Random? reboots, is there any way to know if it's software or hardware…
-
Hi!
I think I found what is causing those reboots…
The CPU is overheating...
Thing is, it doesn't quite make sense...
It's an Atom 330 CPU which is passively cooled (and always has been stock from the factory).
Why would it suddenly start to overheat like that???
CPU usage seems fine so it doesn't appear to be overheating because it has to do much processing...
Could anything on the software side cause that? I doubt it could but I cannot explain why, all of a sudden, it overheats when nothing cooling wise has changed...
Thank you and have a nice day!
Nick
-
What does the pfSense CPU graph show in Status > Monitoring?
No matter what, you cooling seems insufficient.
-
It's an Atom 330 CPU which is passively cooled (and always has been stock from the factory).

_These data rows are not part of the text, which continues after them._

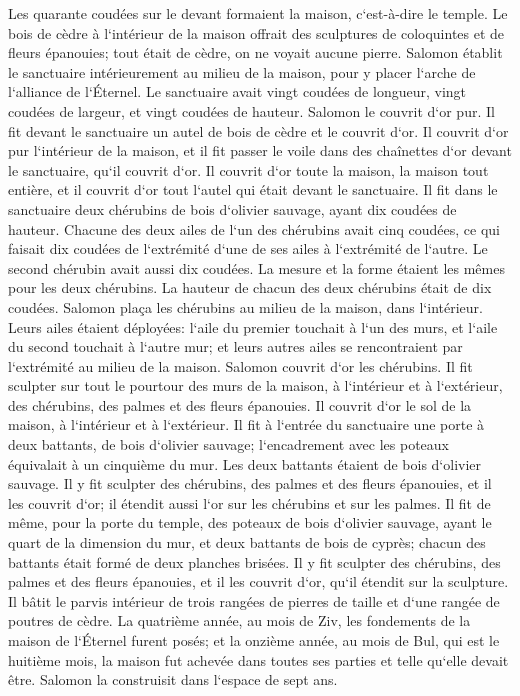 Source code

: \verse Les quarante coudées sur le devant formaient la maison, c`est-à-dire le temple. 
\verse Le bois de cèdre à l`intérieur de la maison offrait des sculptures de coloquintes et de fleurs épanouies; tout était de cèdre, on ne voyait aucune pierre. 
\verse Salomon établit le sanctuaire intérieurement au milieu de la maison, pour y placer l`arche de l`alliance de l`Éternel. 
\verse Le sanctuaire avait vingt coudées de longueur, vingt coudées de largeur, et vingt coudées de hauteur. Salomon le couvrit d`or pur. Il fit devant le sanctuaire un autel de bois de cèdre et le couvrit d`or. 
\verse Il couvrit d`or pur l`intérieur de la maison, et il fit passer le voile dans des chaînettes d`or devant le sanctuaire, qu`il couvrit d`or. 
\verse Il couvrit d`or toute la maison, la maison tout entière, et il couvrit d`or tout l`autel qui était devant le sanctuaire. 
\verse Il fit dans le sanctuaire deux chérubins de bois d`olivier sauvage, ayant dix coudées de hauteur. 
\verse Chacune des deux ailes de l`un des chérubins avait cinq coudées, ce qui faisait dix coudées de l`extrémité d`une de ses ailes à l`extrémité de l`autre. 
\verse Le second chérubin avait aussi dix coudées. La mesure et la forme étaient les mêmes pour les deux chérubins. 
\verse La hauteur de chacun des deux chérubins était de dix coudées. 
\verse Salomon plaça les chérubins au milieu de la maison, dans l`intérieur. Leurs ailes étaient déployées: l`aile du premier touchait à l`un des murs, et l`aile du second touchait à l`autre mur; et leurs autres ailes se rencontraient par l`extrémité au milieu de la maison. 
\verse Salomon couvrit d`or les chérubins. 
\verse Il fit sculpter sur tout le pourtour des murs de la maison, à l`intérieur et à l`extérieur, des chérubins, des palmes et des fleurs épanouies. 
\verse Il couvrit d`or le sol de la maison, à l`intérieur et à l`extérieur. 
\verse Il fit à l`entrée du sanctuaire une porte à deux battants, de bois d`olivier sauvage; l`encadrement avec les poteaux équivalait à un cinquième du mur. 
\verse Les deux battants étaient de bois d`olivier sauvage. Il y fit sculpter des chérubins, des palmes et des fleurs épanouies, et il les couvrit d`or; il étendit aussi l`or sur les chérubins et sur les palmes. 
\verse Il fit de même, pour la porte du temple, des poteaux de bois d`olivier sauvage, ayant le quart de la dimension du mur, et deux battants de bois de cyprès; 
\verse chacun des battants était formé de deux planches brisées. 
\verse Il y fit sculpter des chérubins, des palmes et des fleurs épanouies, et il les couvrit d`or, qu`il étendit sur la sculpture. 
\verse Il bâtit le parvis intérieur de trois rangées de pierres de taille et d`une rangée de poutres de cèdre. 
\verse La quatrième année, au mois de Ziv, les fondements de la maison de l`Éternel furent posés; 
\verse et la onzième année, au mois de Bul, qui est le huitième mois, la maison fut achevée dans toutes ses parties et telle qu`elle devait être. Salomon la construisit dans l`espace de sept ans. 

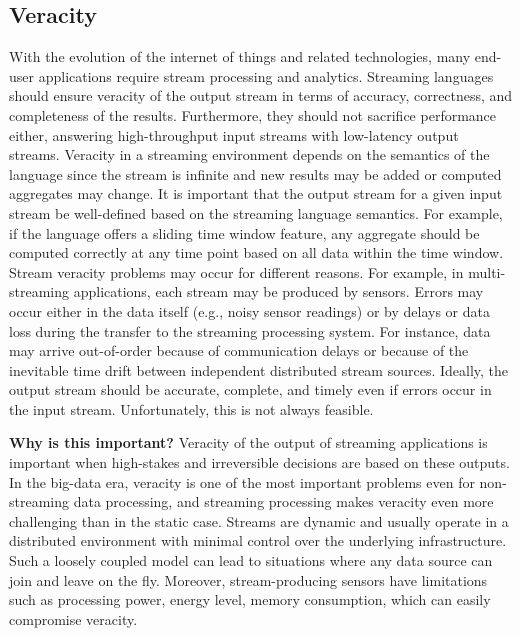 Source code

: \subsection{Veracity}\label{sec:veracity}



With the evolution of the internet of things and related technologies,
many end-user applications require stream processing and analytics.
Streaming languages should ensure veracity of the output stream in
terms of accuracy, correctness, and completeness of the results.
Furthermore, they should not sacrifice performance either, answering
high-throughput input streams with low-latency output streams.
Veracity in a streaming environment depends on the semantics of the
language since the stream is infinite and new results may be added or
computed aggregates may change. It is important that the output stream
for a given input stream be well-defined based on the streaming
language semantics. For example, if the language offers a sliding
time window feature, any aggregate should be computed correctly at
any time point based on all data within the time window.
%
Stream veracity problems may occur for different reasons. For example,
in multi-streaming applications, each stream may be produced by
sensors. Errors may occur either in the data itself (e.g., noisy
sensor readings) or by delays or data loss during the transfer to the
streaming processing system. For instance, data may arrive
out-of-order because of communication delays or because of the
inevitable time drift between independent distributed stream sources.
Ideally, the output stream should be accurate, complete, and timely
even if errors occur in the input stream.  Unfortunately, this is not
always feasible.

\textbf{Why is this important?}
%
Veracity of the output of streaming applications is important when
high-stakes and irreversible decisions are based on these outputs.  In
the big-data era, veracity is one of the most important problems even
for non-streaming data processing, and streaming processing makes
veracity even more challenging than in the static case. Streams are
dynamic and usually operate in a distributed environment
with minimal control over the underlying infrastructure. Such a
loosely coupled model can lead to situations where any data source can
join and leave on the fly. Moreover, stream-producing sensors
have limitations such as processing power, energy level, memory
consumption, which can easily compromise veracity.

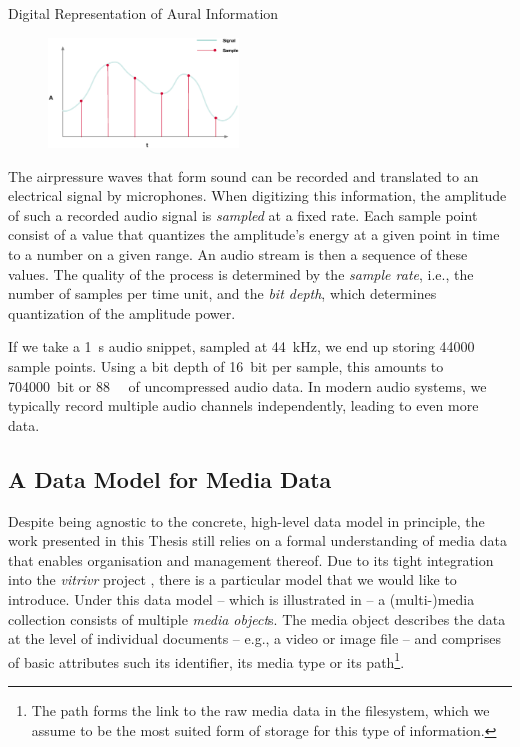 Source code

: \begin{example}[label=example:representation_audio_information]{Digital Representation of Aural Information}{}
    \begin{figure}
        \includegraphics[width=0.45\textwidth]{figures/example-audio-signal.eps}
    \end{figure}
    The airpressure waves that form sound can be recorded and translated to an electrical signal by microphones. When digitizing this information, the amplitude of such a recorded audio signal is \emph{sampled} at a fixed rate. Each sample point consist of a value that quantizes the amplitude's energy at a given point in time to a number on a given range. An audio stream is then a sequence of these values. The quality of the process is determined by the \emph{sample rate}, i.e., the number of samples per time unit, and the \emph{bit depth}, which determines quantization of the amplitude power.

    If we take a \SI{1}{\second} audio snippet, sampled at \SI{44}{\kilo\hertz}, we end up storing \num{44000} sample points. Using a bit depth of \SI{16}{bit} per sample, this amounts to \SI{704000}{bit} or \SI{88}{\kilo\byte} of uncompressed audio data. In modern audio systems, we typically record multiple audio channels independently, leading to even more data.
\end{example}

\subsection{A Data Model for Media Data}
\label{section:media_data_model}
Despite being agnostic to the concrete, high-level data model in principle, the work presented in this Thesis still relies on a formal understanding of media data that enables organisation and management thereof. Due to its tight integration into the \emph{vitrivr} project \cite{Rossetto:2016vitrivr,Gasser:2019multimodal,Heller:2020multi}, there is a particular model that we would like to introduce. Under this data model -- which is illustrated in  -- a (multi-)media collection consists of multiple \emph{media object}s. The media object describes the data at the level of individual documents -- e.g., a video or image file -- and comprises of basic attributes such its identifier, its media type or its path\footnote{The path forms the link to the raw media data in the filesystem, which we assume to be the most suited form of storage for this type of information.}. 

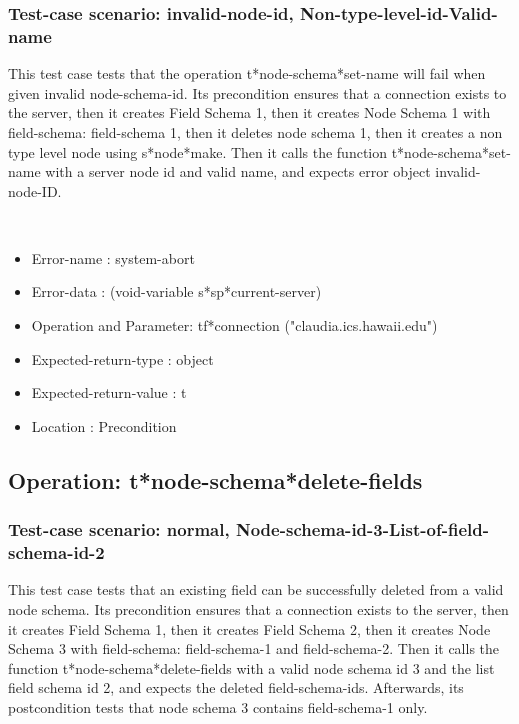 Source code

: \subsubsection {Test-case scenario: invalid-node-id, Non-type-level-id-Valid-name}


This test case tests that the operation t*node-schema*set-name will fail when given invalid node-schema-id.
Its precondition ensures that a connection exists to the server, then it creates Field Schema 1, then it creates Node Schema 1 with field-schema: field-schema 1, then it deletes node schema 1, then it creates a non type level node using s*node*make.
Then it calls the function t*node-schema*set-name  with a server node id and valid name, and expects error object invalid-node-ID.



\
\begin {itemize}
\item 	Error-name             : system-abort
\item Error-data             : (void-variable s*sp*current-server)
\item Operation and Parameter: tf*connection ("claudia.ics.hawaii.edu")
\item Expected-return-type   : object
\item Expected-return-value  : t
\item Location               : Precondition



\end {itemize}
\subsection {Operation: t*node-schema*delete-fields}
\subsubsection {Test-case scenario: normal, Node-schema-id-3-List-of-field-schema-id-2}


This test case tests that an existing field can be successfully deleted from a valid node schema.
Its precondition ensures that a connection exists to the server, then it creates Field Schema 1, then it creates Field Schema 2, then it creates Node Schema 3 with field-schema: field-schema-1 and field-schema-2.
Then it calls the function t*node-schema*delete-fields  with a valid node schema id 3 and the list field schema id 2, and expects the deleted field-schema-ids.
Afterwards, its postcondition tests that node schema 3 contains field-schema-1 only.


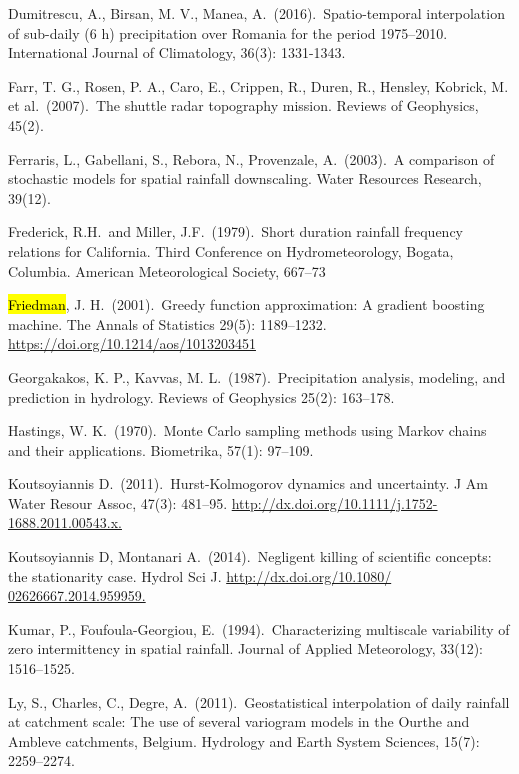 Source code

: \begin{thebibliography}{9}
Dumitrescu, A., Birsan, M. V., Manea, A.\ (2016).\ Spatio-temporal interpolation of sub-daily (6 h) precipitation over Romania for the period 1975--2010.
International Journal of Climatology, 36(3): 1331-1343.

Farr, T. G., Rosen, P. A., Caro, E., Crippen, R., Duren, R., Hensley,  Kobrick, M. et al.\ (2007).\ The shuttle radar topography mission.
Reviews of Geophysics, 45(2).

Ferraris, L., Gabellani, S., Rebora, N.,  Provenzale, A.\ (2003).\
A comparison of stochastic models for spatial rainfall downscaling.
Water Resources Research, 39(12).

Frederick, R.H.\ and Miller, J.F.\ (1979).\ Short duration rainfall frequency relations for California.
Third Conference on Hydrometeorology, Bogata, Columbia.
American Meteorological Society, 667--73

\hl{Friedman}, J. H.\ (2001).\ Greedy function approximation: A gradient boosting machine.
The Annals of Statistics 29(5): 1189--1232. \url{https://doi.org/10.1214/aos/1013203451}

Georgakakos, K. P., Kavvas, M. L.\ (1987).\ Precipitation analysis, modeling, and prediction in hydrology.
Reviews of Geophysics 25(2): 163--178.

Hastings, W. K.\ (1970).\ Monte Carlo sampling methods using Markov chains and their applications.
Biometrika, 57(1): 97--109.

Koutsoyiannis D.\ (2011).\ Hurst-Kolmogorov dynamics and uncertainty.
J Am Water Resour Assoc, 47(3): 481--95.
\url{http://dx.doi.org/10.1111/j.1752- 1688.2011.00543.x.}

Koutsoyiannis D, Montanari A.\ (2014).\ Negligent killing of scientific concepts: the stationarity case.
Hydrol Sci J. \url{http://dx.doi.org/10.1080/ 02626667.2014.959959.}

Kumar, P., Foufoula-Georgiou, E.\ (1994).\ Characterizing multiscale variability of zero intermittency in spatial rainfall.
Journal of Applied Meteorology, 33(12): 1516--1525.

Ly, S., Charles, C., Degre, A.\ (2011).\ Geostatistical interpolation of daily rainfall at catchment scale:
The use of several variogram models in the Ourthe and Ambleve catchments, Belgium.
Hydrology and Earth System Sciences, 15(7): 2259--2274.


\end{thebibliography}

Why would it suddenly start to overheat like that??? -
I also like to cover my computer with a protective anti-static layer of cigarette-smoke tar enhanced dust.
-
Hi Derelict!
What does the pfSense CPU graph show in Status > Monitoring?
Around 215 processes but the highest percentage I had there was around 5%…
No matter what, you cooling seems insufficient.
And this was by my own fault and turned out not to be the problem…
My gut feeling is that this motherboard probably has some bad caps or something similar...
I tried to replace the power supply for the same reason and my pfSense box is still unstable...
It was by my own fault because I had temporarily removed a 120 mm fan I had added (it is not supposed to be necessary but I had added it just in case) and had forgot about it...
That fan is not supposed to be there and I actually had to be creative to make it fit there and not touch anything...
Thank you very much for your help and have a nice day!
Season's Greetings!
Nick
-
Hi doktornotor!
Actually there is barely any dust in the computer that is failing…
As I mentionned in the post I just made prior to this one I was wrong about overheating being the cause...
My guess is bad caps...
Thank you, have a nice day and Season's Greetings!
Nick
-
its entirely possible that from the factory the heatsink isnt properly mounted, or is just insufficient in design, what model is the box, where is it from?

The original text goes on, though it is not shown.